The 22-page Order released in Lemmon is noteworthy because it looks at the issue of proximate cause and finds that the Plaintiff have adequately alleged a legal connection between the allegedly defective design and the deaths. As noted by Judge Fitzgerald, “the basic design of the Speed Filter itself appears to encourage reckless driving. There is realistically no purpose for the Speed Filter other than to encourage users to travel at high speeds and record themselves doing so.” Order at p 11. Judge Fitzgerald further notes that Snap’s argument that the users of its Speed Filter could choose to safely use it while walking, jogging, or riding a Ferris wheel is “highly implausible” and commented “It is common sense that adding a speed-sharing feature to a social media application used predominantly by minors and young adults would encourage such users to record themselves while driving at high speeds.” Order at p 11-12.
The issue of proximate cause will be reviewed by the Georgia Court of Appeals in Maynard v. Snapchat. The Georgia Supreme Court recently reversed the Court of Appeals after it erroneously held that Snap did not have a duty to design against foreseeable illegal behavior. The Court of Appeals must now consider proximate cause, just as Judge Fitzgerald. One important factor to consider on proximate cause is the reasonable foreseeability of the event. On that issue, Judge Fitzgerald noted, “One of the only realistic uses of the Speed Filter is for users to record themselves traveling at high speeds. It is extremely foreseeable that minors and young adults would use the Speed Filter to record themselves driving at excessive speeds.” Order at p 18 (Emphasis in original).

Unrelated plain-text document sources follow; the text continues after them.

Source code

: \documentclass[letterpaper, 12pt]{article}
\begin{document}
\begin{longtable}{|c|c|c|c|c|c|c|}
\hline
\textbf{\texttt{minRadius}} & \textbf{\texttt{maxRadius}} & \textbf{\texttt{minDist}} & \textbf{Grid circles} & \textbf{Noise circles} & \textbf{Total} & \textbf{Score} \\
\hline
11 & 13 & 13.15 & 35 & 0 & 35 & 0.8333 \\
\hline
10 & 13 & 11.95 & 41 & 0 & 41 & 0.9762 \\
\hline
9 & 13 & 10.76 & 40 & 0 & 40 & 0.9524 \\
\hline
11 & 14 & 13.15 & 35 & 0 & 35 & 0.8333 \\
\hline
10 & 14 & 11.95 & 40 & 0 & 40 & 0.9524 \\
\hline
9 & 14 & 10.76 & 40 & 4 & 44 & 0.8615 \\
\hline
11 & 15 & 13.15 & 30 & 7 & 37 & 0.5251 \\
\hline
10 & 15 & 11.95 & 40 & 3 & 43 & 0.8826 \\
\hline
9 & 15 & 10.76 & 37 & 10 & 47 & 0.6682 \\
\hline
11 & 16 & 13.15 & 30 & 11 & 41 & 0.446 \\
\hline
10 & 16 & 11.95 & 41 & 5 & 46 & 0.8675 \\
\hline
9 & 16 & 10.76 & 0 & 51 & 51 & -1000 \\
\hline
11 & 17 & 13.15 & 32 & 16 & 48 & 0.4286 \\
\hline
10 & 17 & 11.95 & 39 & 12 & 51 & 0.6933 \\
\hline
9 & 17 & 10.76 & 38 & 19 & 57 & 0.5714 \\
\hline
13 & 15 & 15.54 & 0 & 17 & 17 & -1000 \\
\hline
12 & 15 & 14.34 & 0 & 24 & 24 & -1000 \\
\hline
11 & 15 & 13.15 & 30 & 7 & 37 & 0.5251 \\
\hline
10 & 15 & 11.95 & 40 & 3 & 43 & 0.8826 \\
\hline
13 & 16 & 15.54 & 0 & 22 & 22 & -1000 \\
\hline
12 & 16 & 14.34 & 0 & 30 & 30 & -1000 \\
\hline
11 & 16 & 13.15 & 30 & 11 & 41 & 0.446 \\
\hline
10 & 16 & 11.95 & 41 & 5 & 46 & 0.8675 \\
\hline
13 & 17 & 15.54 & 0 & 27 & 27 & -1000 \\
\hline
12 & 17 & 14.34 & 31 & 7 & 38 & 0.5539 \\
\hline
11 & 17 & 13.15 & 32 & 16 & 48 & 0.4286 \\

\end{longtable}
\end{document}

The Court concluded its review of proximate cause with the statement, “The causal connection between the Speed Filter and the speeding accident is strong given that the accident occurred while the Plaintiffs were using the Speed Filter for the exact purpose for which it appears to be designed: to record the user traveling at excessive speeds.”
Snap was directed to file an Answer to the Complaint on or before April 18, 2022.
“Snap’s choices to design, code, publish, promote, and then retain the Speed Filter app despite repeated incidents of dangerous speeding and multiple public calls for its withdrawal is something that bewilders and infuriates our team.
Pursuing legal accountability from Snap for the senseless injuries and loss of life has been a professional calling that has required patience and discipline.
Our clients are extremely grateful for the close attention paid to the facts and the legal issues in this case by U.S. District Court Judge Michael Fitzgerald, the 9th Circuit, the Georgia Supreme Court, and the Georgia Court of Appeals—as well as those that have provided amicus support.
We look forward to pursuing discovery from Snap about its choices in the Lemmon case and to eventually doing so on behalf of the Maynard family as well.”
– Michael L. Neff, Neff Injury Law, & Naveen Ramachandrappa, Bondurant Mixson & Elmore – Counsel for the Lemmon, Morby, & Brown families.